Coup de chaud est un film qui m'a transporté dans un petit village du Sud de la France par une belle journée d'été. C'est un village relativement paisible où tous les voisins se connaissent, où le maire essaye d'adoucir les petites animosités, et où la presque pénurie d'eau va faire monter la tension du village d'un cran. Le film met du temps à se mettre en place, bon c'est normal, il faut présenter les différents personnages du village, leurs état d'esprit, leurs liens. Toute l'histoire se déroule autour d'un jeune homme un peu simplet et donc les sentiments sont anarchiques. Il fait rire, peur, en fait quelque chose est vraiment dérangeant, un sentiment de malaise s'installe au fur et à mesure que le film progresse et on finit comme tous les habitants par haïr vraiment ce personnage de Josef Bousou (incarné magnifiquement par Karim Leklou!). Mais on s'y attache aussi, car on voit qu'il n'est pas aidé comme il le devrait.. alors quand la fin arrive on verse une larme. Je suis ressortie chamboulée par ce film, par sa justesse de jeux d'acteurs et de réalisation, par l'histoire (partie d'un fait réel), par ces sentiments que l'on développe.. ce film ne vous laissera pas indifférent. et vous hantera pendant plusieurs jours!
Un film subtil et déroutant. Tous sont humains dans leurs facettes complexes mais le syndrome du bouc émissaire transforme ce microcosme et le spectateur est pris au jeu.

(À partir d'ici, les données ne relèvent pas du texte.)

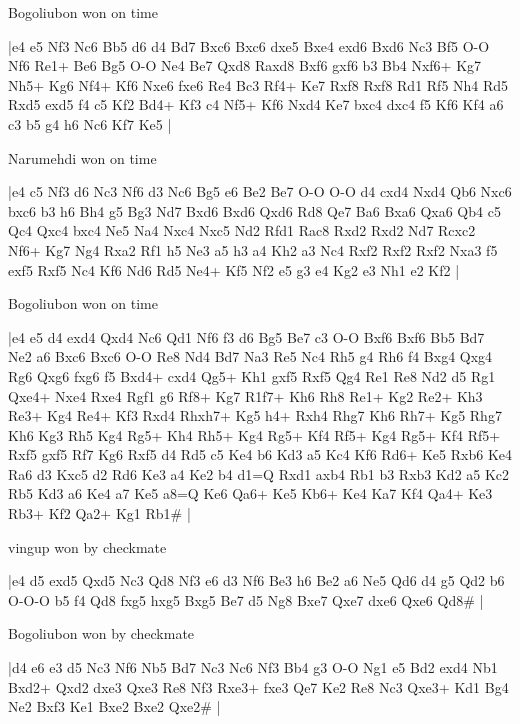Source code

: Bogoliubon won on time

\makegametitle
|e4 e5 Nf3 Nc6 Bb5 d6 d4 Bd7 Bxc6 Bxc6 dxe5 Bxe4 exd6 Bxd6 Nc3 Bf5 O-O Nf6 Re1+ Be6 Bg5 O-O Ne4 Be7 Qxd8 Raxd8 Bxf6 gxf6 b3 Bb4 Nxf6+ Kg7 Nh5+ Kg6 Nf4+ Kf6 Nxe6 fxe6 Re4 Bc3 Rf4+ Ke7 Rxf8 Rxf8 Rd1 Rf5 Nh4 Rd5 Rxd5 exd5 f4 c5 Kf2 Bd4+ Kf3 c4 Nf5+ Kf6 Nxd4 Ke7 bxc4 dxc4 f5 Kf6 Kf4 a6 c3 b5 g4 h6 Nc6 Kf7 Ke5  |

\showboard

Narumehdi won on time

\makegametitle
|e4 c5 Nf3 d6 Nc3 Nf6 d3 Nc6 Bg5 e6 Be2 Be7 O-O O-O d4 cxd4 Nxd4 Qb6 Nxc6 bxc6 b3 h6 Bh4 g5 Bg3 Nd7 Bxd6 Bxd6 Qxd6 Rd8 Qe7 Ba6 Bxa6 Qxa6 Qb4 c5 Qc4 Qxc4 bxc4 Ne5 Na4 Nxc4 Nxc5 Nd2 Rfd1 Rac8 Rxd2 Rxd2 Nd7 Rcxc2 Nf6+ Kg7 Ng4 Rxa2 Rf1 h5 Ne3 a5 h3 a4 Kh2 a3 Nc4 Rxf2 Rxf2 Rxf2 Nxa3 f5 exf5 Rxf5 Nc4 Kf6 Nd6 Rd5 Ne4+ Kf5 Nf2 e5 g3 e4 Kg2 e3 Nh1 e2 Kf2  |

\showboard

Bogoliubon won on time

\makegametitle
|e4 e5 d4 exd4 Qxd4 Nc6 Qd1 Nf6 f3 d6 Bg5 Be7 c3 O-O Bxf6 Bxf6 Bb5 Bd7 Ne2 a6 Bxc6 Bxc6 O-O Re8 Nd4 Bd7 Na3 Re5 Nc4 Rh5 g4 Rh6 f4 Bxg4 Qxg4 Rg6 Qxg6 fxg6 f5 Bxd4+ cxd4 Qg5+ Kh1 gxf5 Rxf5 Qg4 Re1 Re8 Nd2 d5 Rg1 Qxe4+ Nxe4 Rxe4 Rgf1 g6 Rf8+ Kg7 R1f7+ Kh6 Rh8 Re1+ Kg2 Re2+ Kh3 Re3+ Kg4 Re4+ Kf3 Rxd4 Rhxh7+ Kg5 h4+ Rxh4 Rhg7 Kh6 Rh7+ Kg5 Rhg7 Kh6 Kg3 Rh5 Kg4 Rg5+ Kh4 Rh5+ Kg4 Rg5+ Kf4 Rf5+ Kg4 Rg5+ Kf4 Rf5+ Rxf5 gxf5 Rf7 Kg6 Rxf5 d4 Rd5 c5 Ke4 b6 Kd3 a5 Kc4 Kf6 Rd6+ Ke5 Rxb6 Ke4 Ra6 d3 Kxc5 d2 Rd6 Ke3 a4 Ke2 b4 d1=Q Rxd1 axb4 Rb1 b3 Rxb3 Kd2 a5 Kc2 Rb5 Kd3 a6 Ke4 a7 Ke5 a8=Q Ke6 Qa6+ Ke5 Kb6+ Ke4 Ka7 Kf4 Qa4+ Ke3 Rb3+ Kf2 Qa2+ Kg1 Rb1\#  |

\showboard

vingup won by checkmate

\makegametitle
|e4 d5 exd5 Qxd5 Nc3 Qd8 Nf3 e6 d3 Nf6 Be3 h6 Be2 a6 Ne5 Qd6 d4 g5 Qd2 b6 O-O-O b5 f4 Qd8 fxg5 hxg5 Bxg5 Be7 d5 Ng8 Bxe7 Qxe7 dxe6 Qxe6 Qd8\#  |

\showboard

Bogoliubon won by checkmate

\makegametitle
|d4 e6 e3 d5 Nc3 Nf6 Nb5 Bd7 Nc3 Nc6 Nf3 Bb4 g3 O-O Ng1 e5 Bd2 exd4 Nb1 Bxd2+ Qxd2 dxe3 Qxe3 Re8 Nf3 Rxe3+ fxe3 Qe7 Ke2 Re8 Nc3 Qxe3+ Kd1 Bg4 Ne2 Bxf3 Ke1 Bxe2 Bxe2 Qxe2\#  |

Ce film est appréciable sous ses divers aspects : tout à la fois l'intrigue, la mise en scène, la photographie et ce que l'on pourrait appeler l' impact suggestif. Cet impact, placé comme en arrière-plan, présente une opposition, ou à tout le moins une distinction, entre la "débilité débonnaire et affective" de Josef et la débilité (faiblesse, fragilité, selon l'étymologie) de la plupart de ceux qui l'entourent (sans posséder le qualificatif de "débonnaire", ni laisser transparaître une "affectivité" élémentaire dans leurs jugements ou leurs comportements). En somme, sont confrontées ici, d'une part à une débilité "extra-ordinaire", pourrait-on dire(celle de Josef), et d'autre part à la débilité "ordinaire", sous des formes variées, qui affecte la majorité de ces villageois prisonniers de leurs fantasmes, aliénés par la réduction du champ de conscience psychologique et morale qui les pousse à accuser sans preuves, à instrumentaliser le faible, le stigmatisé, le marginal, ou encore à ridiculiser ses élans affectueux les plus nobles, notamment l'expression de son amour à Manon. Et ce qui fait la beauté de ce film, c'est d'avoir, sans que cela soit ostentatoire, mis en exergue la particularité de ces blessés de la vie que sont les handicapés du type de Josef, dont la déficience intellectuelle s'accompagne d'une hypertrophie de la dimension affective. Et quand cet amour, donné avec une vive puissance, vient à être déçu, contrarié et comme trahi, Josef perd pied et sa trajectoire de vie chemine alors inéluctablement vers le drame.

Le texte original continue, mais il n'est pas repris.